Fungal skin infections
Developed in collaboration with the University of Auckland Goodfellow Unit in 2007.
Author: Hon A/Prof Amanda Oakley, Dermatologist, Hamilton, New Zealand, 2009.
Images have been sourced from the following:
- Hon Assoc Prof Amanda Oakley
- The Department of Dermatology, Health Waikato
- Prof Raimo Suhonen (Finland)
Tinea corporis CMENext Previous
- Identify and manage tinea corporis
Tinea corporis presents as one or more round or oval erythematous scaly plaques that slowly enlarge. The appearance can be quite varied. The term ‘ringworm’ refers to the tendency for an annular raised edge and central healing. Any area can be involved including the face (tinea faciei).
- M. canis (cat ringworm) is the most common cause of acute tinea corporis in New Zealand and arises from direct skin contact with an infected kitten. Most common sites are the chin, neck and forearms. It usually presents in children as an asymmetrical cluster of small (1 to 2 cm) erythematous itchy dry plaques.
- T. verrucosum (cattle ringworm) also causes acute tinea corporis. One or a small number of plaques appear on exposed sites and are characterised by pustules or kerion.
- T. rubrum is the most common cause of chronic tinea corporis in New Zealand. Infection often originates as tinea pedis or tinea unguium. The most common site is the lower leg but it may arise on any part of the body.
Kerion is the name given to markedly inflammatory tinea, presenting as an elevated exudative, eroded or pustular nodule or plaque.
Tinea incognito refers to tinea mistaken for a dermatitis and treated with topical steroids. The plaques are poorly demarcated and less inflamed, and may have pustules rather than scale.

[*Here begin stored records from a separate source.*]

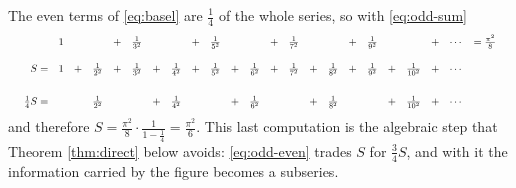 The even terms of \eqref{eq:basel} are $\frac14$ of the whole series, so with
\eqref{eq:odd-sum}
\begin{equation}
  \resizebox{\textwidth}{!}{$
  \begin{array}{r*{21}{c}r}
    &1&&&+&\frac{1}{3^{2}}&&&+&\frac{1}{5^{2}}&&&+&\frac{1}{7^{2}}&&&+&\frac{1}{9^{2}}
    &&&+&\cdots&=\frac{\pi^{2}}{8}\\[14pt]
    S=&1&+&\frac{1}{2^{2}}&+&\frac{1}{3^{2}}&+&\frac{1}{4^{2}}&+&\frac{1}{5^{2}}
    &+&\frac{1}{6^{2}}&+&\frac{1}{7^{2}}&+&\frac{1}{8^{2}}&+&\frac{1}{9^{2}}
    &+&\frac{1}{10^{2}}&+&\cdots&\\[20pt]
    \frac{1}{4}S=&&&\frac{1}{2^{2}}&&&+&\frac{1}{4^{2}}&&&+&\frac{1}{6^{2}}
    &&&+&\frac{1}{8^{2}}&&&+&\frac{1}{10^{2}}&+&\cdots&
  \end{array}$}
  \label{eq:odd-even}
\end{equation}
and therefore $S=\frac{\pi^{2}}{8}\cdot\frac{1}{1-\frac14}=\frac{\pi^{2}}{6}$. This last
computation is the algebraic step that Theorem \ref{thm:direct} below avoids:
\eqref{eq:odd-even} trades $S$ for $\frac34 S$, and with it the information carried by the
figure becomes a subseries.
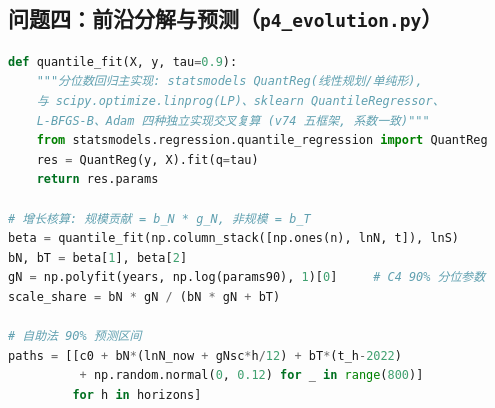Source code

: \subsection{问题四：前沿分解与预测（\texttt{p4\_evolution.py}）}

\begin{lstlisting}[language=Python, basicstyle=\ttfamily\small]
def quantile_fit(X, y, tau=0.9):
    """分位数回归主实现: statsmodels QuantReg(线性规划/单纯形),
    与 scipy.optimize.linprog(LP)、sklearn QuantileRegressor、
    L-BFGS-B、Adam 四种独立实现交叉复算 (v74 五框架, 系数一致)"""
    from statsmodels.regression.quantile_regression import QuantReg
    res = QuantReg(y, X).fit(q=tau)
    return res.params

# 增长核算: 规模贡献 = b_N * g_N, 非规模 = b_T
beta = quantile_fit(np.column_stack([np.ones(n), lnN, t]), lnS)
bN, bT = beta[1], beta[2]
gN = np.polyfit(years, np.log(params90), 1)[0]     # C4 90% 分位参数
scale_share = bN * gN / (bN * gN + bT)

# 自助法 90% 预测区间
paths = [[c0 + bN*(lnN_now + gNsc*h/12) + bT*(t_h-2022)
          + np.random.normal(0, 0.12) for _ in range(800)]
         for h in horizons]
\end{lstlisting}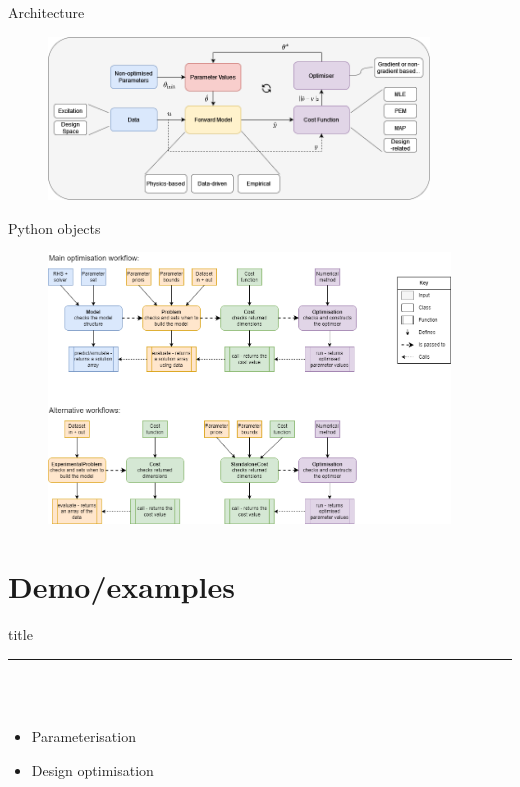 \documentclass[aspectratio=169]{beamer} %
\begin{document}
\begin{frame}{Architecture}
    \vspace{-6mm}
    \begin{figure}
        \centering
        \includegraphics[width=0.9\textwidth]{Images/pybop_architecture.png}
        \label{fig:architecture}
    \end{figure}
\end{frame}

\begin{frame}{Python objects}
    \vspace{-6mm}
    \begin{figure}
        \centering
        \includegraphics[width=0.95\textwidth, trim={0 10cm 0 0},clip]{Images/pybop_objects.png}
        \label{fig:objects}
    \end{figure}
\end{frame}


\section{Demo/examples}
\begin{frame}[plain]
    \centering
    \begin{beamercolorbox}[sep=8pt,center,shadow=true,rounded=true]{title}
    \insertsectionhead\par%
    \color{oxfordblue}\noindent\rule{10cm}{1pt} \\
    \LARGE{\faFileCodeO} \\
    \normalsize
    \begin{itemize}
        \item Parameterisation
        \item Design optimisation
    \end{itemize}
    \end{beamercolorbox}
\end{frame}
\end{document}
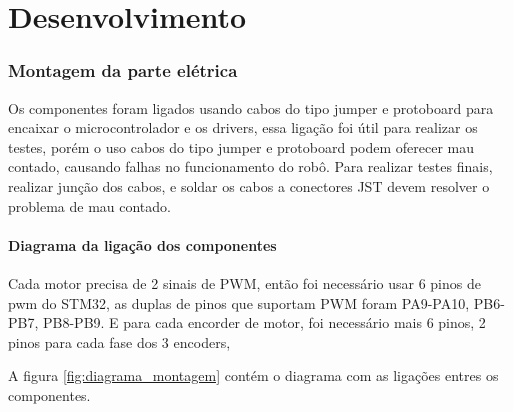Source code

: 

\chapter{Desenvolvimento}


\subsection{Montagem da parte elétrica}

Os componentes foram ligados usando cabos do tipo jumper e protoboard para encaixar o microcontrolador e os drivers,
essa ligação foi útil para realizar os testes, porém o uso cabos do tipo jumper e protoboard podem oferecer mau contado, causando falhas no funcionamento do robô.
Para realizar testes finais, realizar junção dos cabos, e soldar os cabos a conectores JST devem resolver o problema de mau contado.


\subsubsection{Diagrama da ligação dos componentes}
Cada motor precisa de 2 sinais de PWM, então foi necessário usar 6 pinos de pwm do STM32, as duplas de pinos que suportam PWM foram PA9-PA10, PB6-PB7, PB8-PB9.
E para cada encorder de motor, foi necessário mais 6 pinos, 2 pinos para cada fase dos 3 encoders,

A figura \ref{fig:diagrama_montagem} contém o diagrama com as ligações entres os componentes.


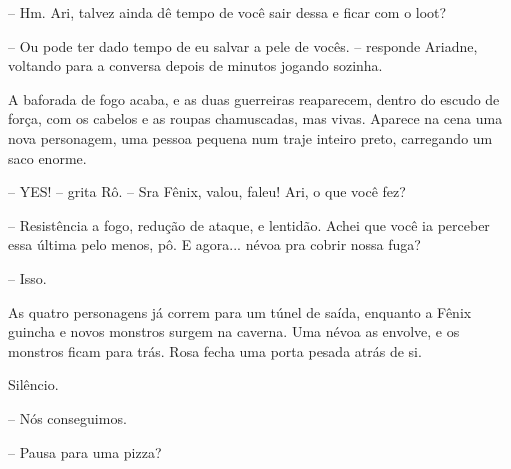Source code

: -- Hm. Ari, talvez ainda dê tempo de você sair dessa e ficar com o loot?

-- Ou pode ter dado tempo de eu salvar a pele de vocês. -- responde Ariadne, voltando para a conversa depois de minutos jogando sozinha.

A baforada de fogo acaba, e as duas guerreiras reaparecem, dentro do escudo de força, com os cabelos e as roupas chamuscadas, mas vivas. Aparece na cena uma nova personagem, uma pessoa pequena num traje inteiro preto, carregando um saco enorme.

-- YES! -- grita Rô. -- Sra Fênix, valou, faleu! Ari, o que você fez?

-- Resistência a fogo, redução de ataque, e lentidão. Achei que você ia perceber essa última pelo menos, pô. E agora... névoa pra cobrir nossa fuga?

-- Isso.

As quatro personagens já correm para um túnel de saída, enquanto a Fênix guincha e novos monstros surgem na caverna. Uma névoa as envolve, e os monstros ficam para trás. Rosa fecha uma porta pesada atrás de si.

Silêncio.

-- Nós conseguimos.

-- Pausa para uma pizza?

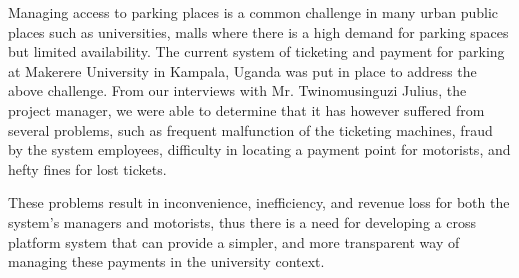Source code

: Managing access to parking places is a common challenge in many urban public places such as universities, malls where there is a high demand for parking spaces but limited availability\cite{parmar_study_2020}.
The current system of ticketing and payment for parking at Makerere University in Kampala, Uganda was put in place to address the above challenge. From our interviews with Mr. Twinomusinguzi Julius, the project manager, we were able to determine that it has however suffered from several problems, such as frequent malfunction of the ticketing machines, fraud by the system employees, difficulty in locating a payment point for motorists, and hefty fines for lost tickets.

These problems result in inconvenience, inefficiency, and revenue loss for both the system’s managers and motorists, thus there is a need for developing a cross platform system that can provide a simpler, and more transparent way of managing these payments in the university context.

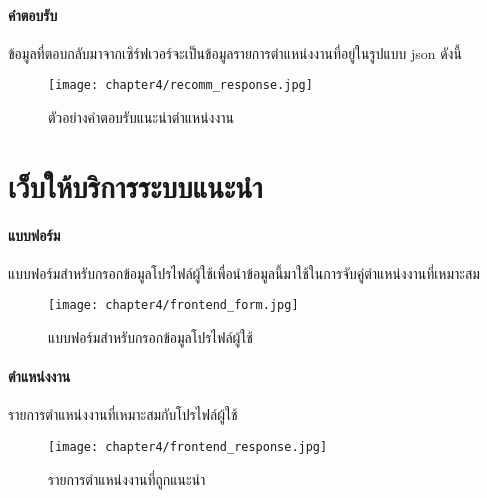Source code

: \paragraph*{คำตอบรับ}
  ข้อมูลที่ตอบกลับมาจากเซิร์ฟเวอร์จะเป็นข้อมูลรายการตำแหน่งงานที่อยู่ในรูปแบบ json ดังนี้
  \begin{figure}[!h]
    \centering
    \texttt{[image: chapter4/recomm\_response.jpg]}  
    \caption{ตัวอย่างคำตอบรับแนะนำตำแหน่งงาน}
    \label{Fig:recomm_response}
  \end{figure}
  \clearpage

\section{เว็บให้บริการระบบแนะนำ}
  \paragraph*{แบบฟอร์ม} แบบฟอร์มสำหรับกรอกข้อมูลโปรไฟล์ผู้ใช้เพื่อนำข้อมูลนี้มาใช้ในการจับคู่ตำแหน่งงานที่เหมาะสม
  \begin{figure}[!h]
    \centering
    \texttt{[image: chapter4/frontend\_form.jpg]}  
    \caption{แบบฟอร์มสำหรับกรอกข้อมูลโปรไฟล์ผู้ใช้}
    \label{Fig:frontend_form}
  \end{figure}

  \paragraph*{ตำแหน่งงาน} รายการตำแหน่งงานที่เหมาะสมกับโปรไฟล์ผู้ใช้
  \begin{figure}[!h]
    \centering
    \texttt{[image: chapter4/frontend\_response.jpg]}  
    \caption{รายการตำแหน่งงานที่ถูกแนะนำ}
    \label{Fig:frontend_form}
  \end{figure}

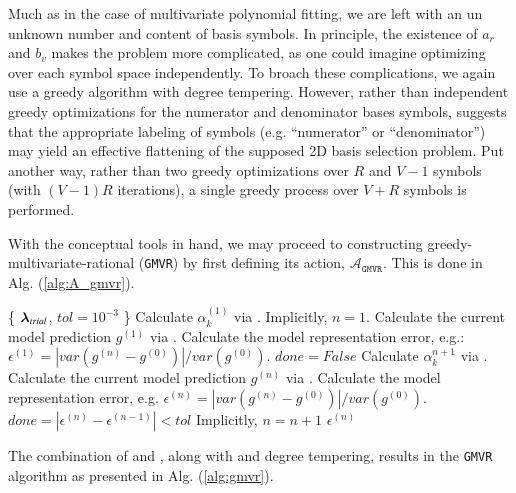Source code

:\documentclass[twocolumn,aps,prd,floatfix,preprintnumbers,a4paper,nofootinbib,
superscriptaddress,10pt]{revtex4-1}
\def\gmvr#1{greedy-multivariate-rational#1
  (\texttt{GMVR}#1)\gdef\gmvr{\texttt{GMVR}}}
\begin{document}
%
\par Much as in the case of multivariate polynomial fitting, we are left with an un unknown number and content of basis symbols.
%
In principle, the existence of $a_r$ and $b_v$ makes the problem more complicated, as one could imagine optimizing over each symbol space independently.
%
To broach these complications, we again use a greedy algorithm with degree tempering.
%
However, rather than independent greedy optimizations for the numerator and denominator bases symbols,  suggests that the appropriate labeling of symbols (e.g. ``numerator'' or ``denominator'') may yield an effective flattening of the supposed 2D basis selection problem.
%
Put another way, rather than two greedy optimizations over $R$ and $V-1$ symbols (with $(V-1)R$ iterations), a single greedy process over $V+R$ symbols is performed.
%
\par With the conceptual tools in hand, we may proceed to constructing \gmvr{} by first defining its action, $\mathcal{A}_{\gmvr}$.
%
This is done in Alg. (\ref{alg:A_gmvr}).
%
\hspace{1cm}
{\scriptsize
\begin{algorithm}[H]
  \caption{$\mathcal{A}_{\gmvr}$, the action for \gmvr. Model calculation given basis symbols, and output of model error estimate.}
  \label{alg:A_gmvr}
  \begin{algorithmic}[1]
     \{ ${\bm{\lambda}}_{trial}$, $tol=10^{-3}$ \}
    \vskip 10pt
    \State Calculate $\alpha^{(1)}_k$ via . Implicitly, $n=1$.
    \State Calculate the current model prediction $g^{(1)}$ via .
    \State Calculate the model representation error, e.g.: $\epsilon^{(1)}  = |var(g^{(n)} - g^{(0)})|/var(g^{(0)})$.
    \State $done = False$
      \State Calculate $\alpha^{n+1}_{k}$  via .
      \State Calculate the current model prediction $g^{(n)}$ via .
      \State Calculate the model representation error, e.g. $\epsilon^{(n)} = |var(g^{(n)} - g^{(0)})|/var(g^{(0)})$.
      \State $done = |\epsilon^{(n)}-\epsilon^{(n-1)}| < tol$
      \State Implicitly, $n = n+1$
    \EndWhile
    \vskip 10pt
     $\epsilon^{(n)}$
  \end{algorithmic}
\end{algorithm}
}
%
\par The combination of  and , along with \pgreedy{} and degree tempering, results in the \gmvr{} algorithm as presented in Alg. (\ref{alg:gmvr}).
\end{document}
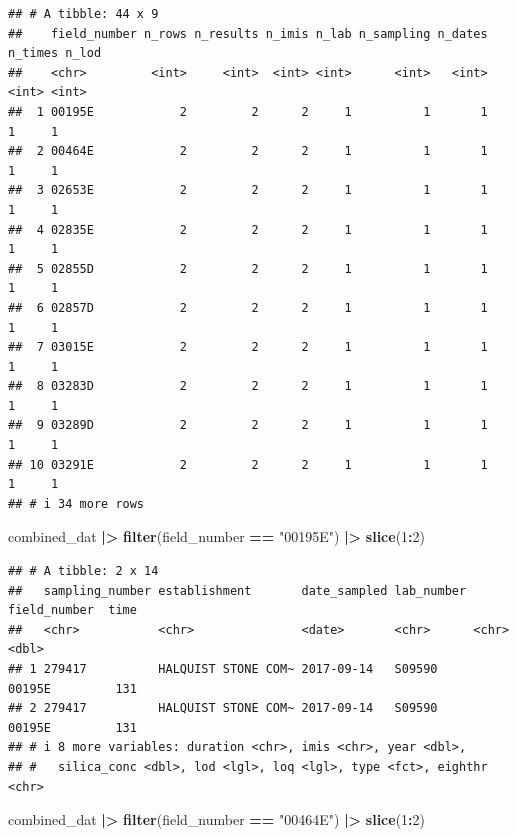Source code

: \documentclass[
]{article}
\newenvironment{Shaded}{\begin{snugshade}}{\end{snugshade}}
\newcommand{\DecValTok}[1]{\textcolor[rgb]{0.00,0.00,0.81}{#1}}
\newcommand{\FunctionTok}[1]{\textcolor[rgb]{0.13,0.29,0.53}{\textbf{#1}}}
\newcommand{\NormalTok}[1]{#1}
\newcommand{\SpecialCharTok}[1]{\textcolor[rgb]{0.81,0.36,0.00}{\textbf{#1}}}
\newcommand{\StringTok}[1]{\textcolor[rgb]{0.31,0.60,0.02}{#1}}
\begin{document}
\begin{verbatim}
## # A tibble: 44 x 9
##    field_number n_rows n_results n_imis n_lab n_sampling n_dates n_times n_lod
##    <chr>         <int>     <int>  <int> <int>      <int>   <int>   <int> <int>
##  1 00195E            2         2      2     1          1       1       1     1
##  2 00464E            2         2      2     1          1       1       1     1
##  3 02653E            2         2      2     1          1       1       1     1
##  4 02835E            2         2      2     1          1       1       1     1
##  5 02855D            2         2      2     1          1       1       1     1
##  6 02857D            2         2      2     1          1       1       1     1
##  7 03015E            2         2      2     1          1       1       1     1
##  8 03283D            2         2      2     1          1       1       1     1
##  9 03289D            2         2      2     1          1       1       1     1
## 10 03291E            2         2      2     1          1       1       1     1
## # i 34 more rows
\end{verbatim}

\begin{Shaded}
\begin{Highlighting}[]
\NormalTok{combined\_dat }\SpecialCharTok{|\textgreater{}} 
  \FunctionTok{filter}\NormalTok{(field\_number }\SpecialCharTok{==} \StringTok{"00195E"}\NormalTok{) }\SpecialCharTok{|\textgreater{}} 
  \FunctionTok{slice}\NormalTok{(}\DecValTok{1}\SpecialCharTok{:}\DecValTok{2}\NormalTok{)  }
\end{Highlighting}
\end{Shaded}

\begin{verbatim}
## # A tibble: 2 x 14
##   sampling_number establishment       date_sampled lab_number field_number  time
##   <chr>           <chr>               <date>       <chr>      <chr>        <dbl>
## 1 279417          HALQUIST STONE COM~ 2017-09-14   S09590     00195E         131
## 2 279417          HALQUIST STONE COM~ 2017-09-14   S09590     00195E         131
## # i 8 more variables: duration <chr>, imis <chr>, year <dbl>,
## #   silica_conc <dbl>, lod <lgl>, loq <lgl>, type <fct>, eighthr <chr>
\end{verbatim}

\begin{Shaded}
\begin{Highlighting}[]
\NormalTok{combined\_dat }\SpecialCharTok{|\textgreater{}} 
  \FunctionTok{filter}\NormalTok{(field\_number }\SpecialCharTok{==} \StringTok{"00464E"}\NormalTok{) }\SpecialCharTok{|\textgreater{}} 
  \FunctionTok{slice}\NormalTok{(}\DecValTok{1}\SpecialCharTok{:}\DecValTok{2}\NormalTok{)}
\end{Highlighting}
\end{Shaded}
\end{document}
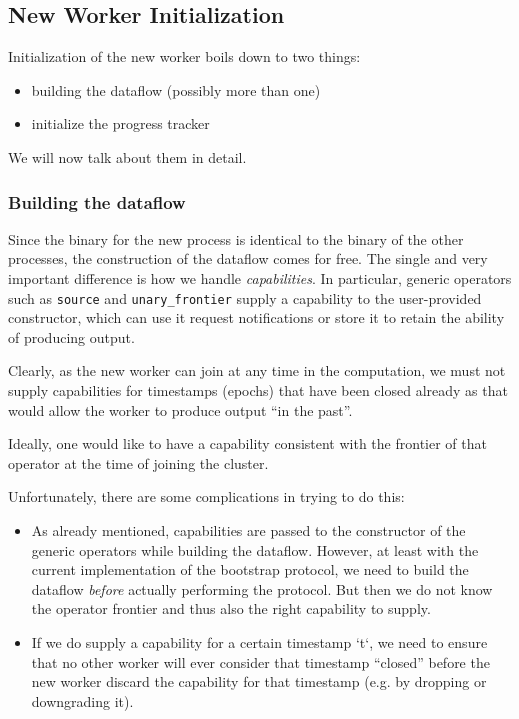 \documentclass[12pt]{extarticle}
\begin{document}
\subsection{New Worker Initialization}

Initialization of the new worker boils down to two things:
\begin{itemize}
    \item building the dataflow (possibly more than one)
    \item initialize the progress tracker
\end{itemize}

We will now talk about them in detail.

\subsubsection{Building the dataflow}
Since the binary for the new process is identical to the binary of the other processes,
the construction of the dataflow comes for free.
The single and very important difference is how we handle \textit{capabilities}.
In particular, generic operators such as \verb|source| and \verb|unary_frontier| supply
a capability to the user-provided constructor, which can use it request notifications
or store it to retain the ability of producing output.

Clearly, as the new worker can join at any time in the computation, we must not supply
capabilities for timestamps (epochs) that have been closed already as that would allow
the worker to produce output ``in the past''.

Ideally, one would like to have a capability consistent with the frontier
of that operator at the time of joining the cluster.


Unfortunately, there are some complications in trying to do this:
\begin{itemize}
    \item As already mentioned, capabilities are passed to the constructor
        of the generic operators while building the dataflow. However, at least
        with the current implementation of the bootstrap protocol, we need to build
        the dataflow \textit{before} actually performing the protocol. But then
        we do not know the operator frontier and thus also the right capability to supply.

    \item If we do supply a capability for a certain timestamp `t`, we need to ensure
        that no other worker will ever consider that timestamp ``closed'' before the new
        worker discard the capability for that timestamp (e.g. by dropping or downgrading it).

\end{itemize}
\end{document}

Obtaining scrapings from the active edge of the lesion for mycology. If you can't obtain a scraping, it probably isn't a fungal infection.
Look for other sites of infection (scalp, feet, nails).
Consider other reasons for scaly plaques:
- Discoid eczema (scattered dry or exudative round or oval plaques, sometimes with more pronounced edge, may or may not be itchy, may or may not be atopic)
- Psoriasis (red scaly plaques which may be annular, often signs elsewhere such as scalp, elbows, knees, flexures, nails)
- Pityriasis rosea (larger initial herald patch, symmetrical oval plaques on trunk with dry centre and trailing scale)
Consider other reasons for annular lesions:
- Granuloma annulare (dermal skin coloured or violaceous plaques, often over joints, slightly tender on knocking)
- Annular erythemas (slowly extending rings with trailing scale)
Consider other reasons for eroded nodules:
- Staphylococcal abscess
- Anaplastic skin cancer
If tinea corporis persists despite topical imidazole creams, or is extensive, oral therapy is required for two to eight weeks, usually terbinafine or itraconazole. Oral azoles require specialist approval for PHARMAC subsidy. Griseofulvin may be more effective for M. canis infections but is no longer readily available in New Zealand.
Treatment should be continued until scaling has cleared up. If in doubt, repeat mycology and continue to observe.
Find out animal sources of dermatophyte infection. Are there specific clinical features that distinguish them?